Cała akcja serwisowa zajęła mechanikom jeden dzień. Auto odebrałem z warsztatu następnego dnia rano. Było rozgrzane po jeździe próbnej i testach. Pojechałem nim na miasto załatwiać dalsze sprawy związane z firmą oraz pojechałem w krótką trasę ok 100km w dwie strony. Wyjeżdżając z miasta popołudniu w lekkim korku poczułem lekkie szarpnięcie jakby zadławienie i zapalił się check engine oraz kontrolka świec żarowych zaczęła migać. Jak zgasiłem silnik na stacji benzynowej a później go odpaliłem to świece zniknęły ale check pozostał. Wróciłem do domu postawiłem auto na parkingu na noc i jak chciałem je rano odpalić to spotkało mnie niemiłe rozczarowanie. Wcześniej wystarczyło wsunąć kluczyk, podgrzać świece i nacisnąć start. Auto odpalało bez zastanowienia a tego ranka odpalił dopiero po czwartym kręceniu. Od razu pojechałem do w/w warsztatu i po podpięciu do kompa okazało się że błąd pochodził z przepływomierza( takie padło stwierdzenie).
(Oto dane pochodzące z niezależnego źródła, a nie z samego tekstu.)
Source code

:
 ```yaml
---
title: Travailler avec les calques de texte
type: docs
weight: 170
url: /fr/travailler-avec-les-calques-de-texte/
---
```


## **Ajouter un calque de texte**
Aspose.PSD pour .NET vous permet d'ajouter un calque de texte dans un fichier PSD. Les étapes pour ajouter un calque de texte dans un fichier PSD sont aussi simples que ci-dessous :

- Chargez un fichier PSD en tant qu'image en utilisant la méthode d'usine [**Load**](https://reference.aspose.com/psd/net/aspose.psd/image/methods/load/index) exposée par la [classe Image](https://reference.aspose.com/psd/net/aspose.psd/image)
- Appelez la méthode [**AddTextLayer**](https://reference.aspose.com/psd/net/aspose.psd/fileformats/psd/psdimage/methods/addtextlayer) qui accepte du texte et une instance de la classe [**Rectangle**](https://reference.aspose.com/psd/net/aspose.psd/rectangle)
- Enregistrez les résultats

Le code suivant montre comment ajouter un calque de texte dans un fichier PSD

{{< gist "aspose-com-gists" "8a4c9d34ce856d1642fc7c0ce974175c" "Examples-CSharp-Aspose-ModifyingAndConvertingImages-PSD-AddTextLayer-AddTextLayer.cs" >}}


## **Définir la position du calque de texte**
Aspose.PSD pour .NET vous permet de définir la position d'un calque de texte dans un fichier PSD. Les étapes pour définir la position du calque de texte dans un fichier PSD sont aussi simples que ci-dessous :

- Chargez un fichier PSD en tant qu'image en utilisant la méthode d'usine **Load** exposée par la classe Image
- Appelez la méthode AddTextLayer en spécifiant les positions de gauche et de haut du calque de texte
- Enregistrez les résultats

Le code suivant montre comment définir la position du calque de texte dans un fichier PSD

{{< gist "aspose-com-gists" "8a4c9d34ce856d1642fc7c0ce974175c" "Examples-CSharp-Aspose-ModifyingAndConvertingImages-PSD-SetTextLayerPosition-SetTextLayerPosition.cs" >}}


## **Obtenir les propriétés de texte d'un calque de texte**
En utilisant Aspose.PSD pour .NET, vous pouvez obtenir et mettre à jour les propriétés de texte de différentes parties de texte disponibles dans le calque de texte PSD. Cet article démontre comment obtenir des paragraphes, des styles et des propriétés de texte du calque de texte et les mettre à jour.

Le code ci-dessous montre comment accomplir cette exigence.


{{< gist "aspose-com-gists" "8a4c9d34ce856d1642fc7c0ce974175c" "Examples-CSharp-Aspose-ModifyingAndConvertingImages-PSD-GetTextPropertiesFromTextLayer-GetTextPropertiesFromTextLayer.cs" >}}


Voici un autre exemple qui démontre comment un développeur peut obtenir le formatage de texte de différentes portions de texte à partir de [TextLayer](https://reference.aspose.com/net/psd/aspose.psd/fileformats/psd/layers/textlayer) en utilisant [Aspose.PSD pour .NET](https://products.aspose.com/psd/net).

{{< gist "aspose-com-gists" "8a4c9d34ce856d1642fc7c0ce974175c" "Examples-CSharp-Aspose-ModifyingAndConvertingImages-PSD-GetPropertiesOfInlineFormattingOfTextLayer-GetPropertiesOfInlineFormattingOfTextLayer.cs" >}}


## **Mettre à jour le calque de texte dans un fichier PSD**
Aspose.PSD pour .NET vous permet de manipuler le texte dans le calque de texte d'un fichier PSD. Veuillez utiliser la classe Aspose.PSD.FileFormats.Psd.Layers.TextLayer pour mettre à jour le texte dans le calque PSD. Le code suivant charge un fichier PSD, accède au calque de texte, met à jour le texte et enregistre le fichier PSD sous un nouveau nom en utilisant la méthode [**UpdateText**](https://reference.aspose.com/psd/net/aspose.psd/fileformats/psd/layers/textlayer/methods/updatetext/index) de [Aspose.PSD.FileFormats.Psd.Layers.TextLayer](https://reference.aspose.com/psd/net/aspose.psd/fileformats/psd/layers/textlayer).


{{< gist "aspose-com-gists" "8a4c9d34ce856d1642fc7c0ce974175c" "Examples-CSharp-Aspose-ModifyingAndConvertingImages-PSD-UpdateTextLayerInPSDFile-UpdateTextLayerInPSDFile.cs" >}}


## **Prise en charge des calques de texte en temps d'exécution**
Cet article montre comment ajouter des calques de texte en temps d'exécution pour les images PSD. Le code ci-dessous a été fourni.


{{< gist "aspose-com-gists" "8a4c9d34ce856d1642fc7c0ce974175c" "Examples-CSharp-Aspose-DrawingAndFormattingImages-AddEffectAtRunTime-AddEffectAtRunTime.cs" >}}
Dodatkowo "na gorąco" mechanik stwierdził, że elektrozawór sterujący otwarciem klap w dolocie nie przesyła do nich podciśnienia, dlatego auto jak zimne to ma za mało otwarte klapy i dostaje zbyt ubogą mieszankę (później sami się z tego wycofali podpinając ów elektrozawór na krótko i stwierdzając iż jednak działa)
Reasumując: auto stoi już tydzień w warsztacie i panowie nie umieją stwierdzić co się stało, że się z......ło. Podobno: sprawdzili wszystko jeszcze raz co robili, wyeliminowali zapowietrzanie się układu paliwowego, wymienili pompę vacum albo tandem(raz twierdzą że tą pierwsza a innym razem że tą druga i tak na zmianę tzn każdy mówi o innej). Dzisiaj wpadli na pomysł sprawdzenia uszczelniaczy pompowtrysków ale nie wyraziłem na to formalnej zgody bo tak naprawdę nie wiem na czyj koszt ta zabawa.
Nie wiem co mam zrobić. Nie wiem czy to z ich winy czy zbieg okoliczności, że tak się stało akurat po odebraniu auta z warsztatu.
Pojutrze zabieram auto bo mam termin na oklejenie auta i zastanawiam się czy je wstawiać z powrotem. Nie ufam im po prostu już. Auto jest mi niezbędne do pracy i życia prywatnego zwłaszcza że moja stara polówka też zaniemogła i jestem zupełnie pozbawiony możliwości sprawnego poruszania się.
Pomóżcie proszę. Zarówno w kwestii ustalenia przyczyn takiej nagłej usterki jak i tego czy winę może ponosić warsztat.